The FETS are ganged and if only 1 failed then that is a sign of thermal runaway where tempco for Ron is negative. Look at HEXFETS which have PTC Ron for current sharing and others. They must also be thermally matched if not PTC.

the NTC has been replaced, bridge rectifier diodes also replaced (two were shorted) the FAN6300 replaced with an onsemi FAN6300A
also the 5 resistors shown in the photo of the first post, the TV board seems it's slightly different revision and has only one mosfet in the high
voltage area which was shorted and also replaced and in the secondary in the low voltage area only one SB5100 seemed shorted and replaced.
 
Last edited:

Nigel Goodwin

Super Moderator
Most Helpful Member
i can replace the other two but they don't seem damaged, they measure ok, you think this is the problem
and not the transformer? what about the UF5402 do you think they should replaced too, although they measure fine?

that zero-300mW cycle i see in the power meter it's a "smps hiccup" ?
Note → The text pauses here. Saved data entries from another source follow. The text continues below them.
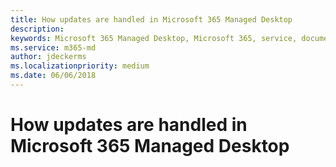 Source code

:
 ```yaml
---
title: How updates are handled in Microsoft 365 Managed Desktop
description:  
keywords: Microsoft 365 Managed Desktop, Microsoft 365, service, documentation
ms.service: m365-md
author: jdeckerms
ms.localizationpriority: medium
ms.date: 06/06/2018
---
```


# How updates are handled in Microsoft 365 Managed Desktop


<!--This topic is the target for a "Learn more" link in the Admin Portal (aka.ms/update-rings); do not delete.-->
As I mentioned above, the serious design flaw of no series resistors means the diodes need to be well matched to stand any chance at all, so replace all three with ones out of the same batch/packet. As I asked before, is this a Vestel set?.
 

whiz115

Member
As I mentioned above, the serious design flaw of no series resistors means the diodes need to be well matched to stand any chance at all, so replace all three with ones out of the same batch/packet. As I asked before, is this a Vestel set?.

yes, now i'm planing to replace all SB5100 found on the board, the UF5402 also the three BA159 and two SMD RS1008FL
and the C15 zener found in the optocoupler.

is that right replacing all these components? what about my measurement with the power meter does it seem like
a "smps hiccup" ?
 

Nigel Goodwin

Super Moderator
Most Helpful Member
yes, now i'm planing to replace all SB5100 found on the board, the UF5402 also the three BA159 and two SMD RS1008FL
and the C15 zener found in the optocoupler.

is that right replacing all these components? what about my measurement with the power meter does it seem like
a "smps hiccup" ?

It sounds like the PSU is either tripping (excessive load on the secondary) or failing to start up (so keeps trying to start, but failing).
 

whiz115

Member
It sounds like the PSU is either tripping (excessive load on the secondary) or failing to start up (so keeps trying to start, but failing).

[update]

i tried to power it up with a 100ohm load at the 12v output pins and the resistors in the snubber circuit burned again.

so its over, thanks for the advices.